Union Jack, Dom Walton ©

The foremost thing to consider, is that true democracy is participatory democracy, where members of the public are effectively members of the government by voting directly on policies. However, this is difficult to administer and as a result, most modern democracies are representative; the public chooses who they wish to possess power and trust that person to devise policies that will benefit them. A representative democracy can easily become an elected dictatorship if the population’s views are not heard. The question then, is to what extent is Britain democratic?

Considering it from a purely political stance, democracy is power to the people, which manifests itself through the vote. We vote on members of the Commons but not on the Lords. We vote on local representatives but not party leaders. We vote on people but not policies. We vote people into Parliament but not out of it. We vote for a particular party but our second choices are not considered. We vote on only that which we are asked to vote on. We cannot ensure policies are maintained throughout a ministerial term by our vote. Evidently our democracy is far from flawless, and this is not even considering the social aspects of its meaning, i.e. the extent to which we are free; police barraging of public protesters and Rupert Murdoch’s mass media control show us that we are not quite as free as the democratic terminology seems to suggest.

One could argue that Britain could be made more democratic through a proportional electoral system, compulsory voting, a removal of unelected members of Parliament and more referendums. But it seems in these examples, more democratic is inversely proportional to more efficient. Proportional electoral systems may confuse voters and will result in less strong government; compulsory voting would cumber us with the careless votes of those uninterested in politics and therefore would not be an accurate representation of what the population wants; a removal of unelected members of Parliament may increase political bias and reduce the expert value of the Lords; referendums may be subject to people who do not know what is best for the country, and even then only those who set the agenda of the referendum – members of Parliament – are those possessing the power; they decide what we may decide on.

As Jean-Jacques Rousseau highlighted in The Social Contract, democracy in its political sense can only be efficient when the general will of the people is the same as each and every individual will.

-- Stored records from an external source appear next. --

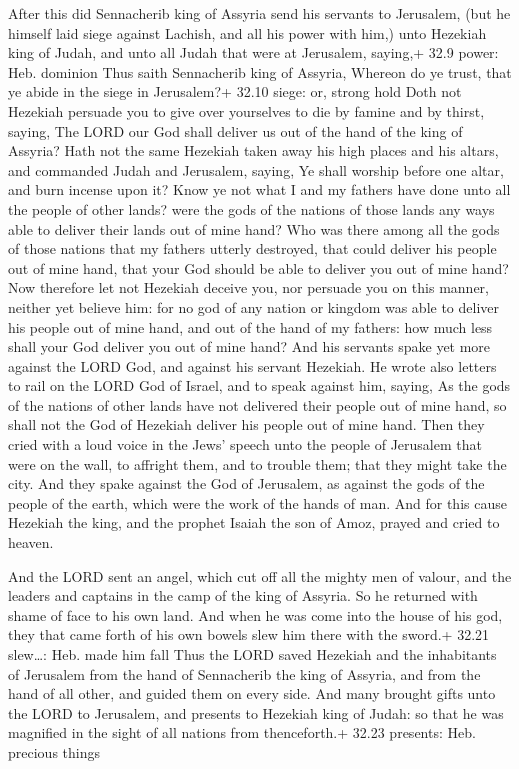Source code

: After this did Sennacherib king of Assyria send his
servants to Jerusalem, (but he himself laid siege against Lachish, and
all his power with him,) unto Hezekiah king of Judah, and unto all Judah
that were at Jerusalem, saying,+ 32.9 power: Heb. dominion 
Thus saith Sennacherib king of Assyria, Whereon do ye trust, that ye
abide in the siege in Jerusalem?+ 32.10 siege: or, strong hold
 Doth not Hezekiah persuade you to give over yourselves to
die by famine and by thirst, saying, The LORD our God shall deliver us
out of the hand of the king of Assyria?  Hath not the same
Hezekiah taken away his high places and his altars, and commanded Judah
and Jerusalem, saying, Ye shall worship before one altar, and burn
incense upon it?  Know ye not what I and my fathers have
done unto all the people of other lands? were the gods of the nations of
those lands any ways able to deliver their lands out of mine hand?
 Who was there among all the gods of those nations that my
fathers utterly destroyed, that could deliver his people out of mine
hand, that your God should be able to deliver you out of mine hand?
 Now therefore let not Hezekiah deceive you, nor persuade
you on this manner, neither yet believe him: for no god of any nation or
kingdom was able to deliver his people out of mine hand, and out of the
hand of my fathers: how much less shall your God deliver you out of mine
hand?  And his servants spake yet more against the LORD
God, and against his servant Hezekiah.  He wrote also
letters to rail on the LORD God of Israel, and to speak against him,
saying, As the gods of the nations of other lands have not delivered
their people out of mine hand, so shall not the God of Hezekiah deliver
his people out of mine hand.  Then they cried with a loud
voice in the Jews' speech unto the people of Jerusalem that were on the
wall, to affright them, and to trouble them; that they might take the
city.  And they spake against the God of Jerusalem, as
against the gods of the people of the earth, which were the work of the
hands of man.  And for this cause Hezekiah the king, and
the prophet Isaiah the son of Amoz, prayed and cried to heaven.

 And the LORD sent an angel, which cut off all the mighty
men of valour, and the leaders and captains in the camp of the king of
Assyria. So he returned with shame of face to his own land. And when he
was come into the house of his god, they that came forth of his own
bowels slew him there with the sword.+ 32.21 slew\ldots: Heb. made him
fall  Thus the LORD saved Hezekiah and the inhabitants of
Jerusalem from the hand of Sennacherib the king of Assyria, and from the
hand of all other, and guided them on every side.  And many
brought gifts unto the LORD to Jerusalem, and presents to Hezekiah king
of Judah: so that he was magnified in the sight of all nations from
thenceforth.+ 32.23 presents: Heb. precious things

This, he argues, can only be achieved through a classless society, with censorship and civil religion. As democracy in modern society is now taken to be synonymous with freedom, its efficiency as a political system is cumbered by its connotative meaning, i.e. Rousseau’s method of effective and true democracy would be considered undemocratic in the modern world. Britain may not be truly democratic but it is as democratic as it can be whilst maintaining the constancy and competency of its political cogs.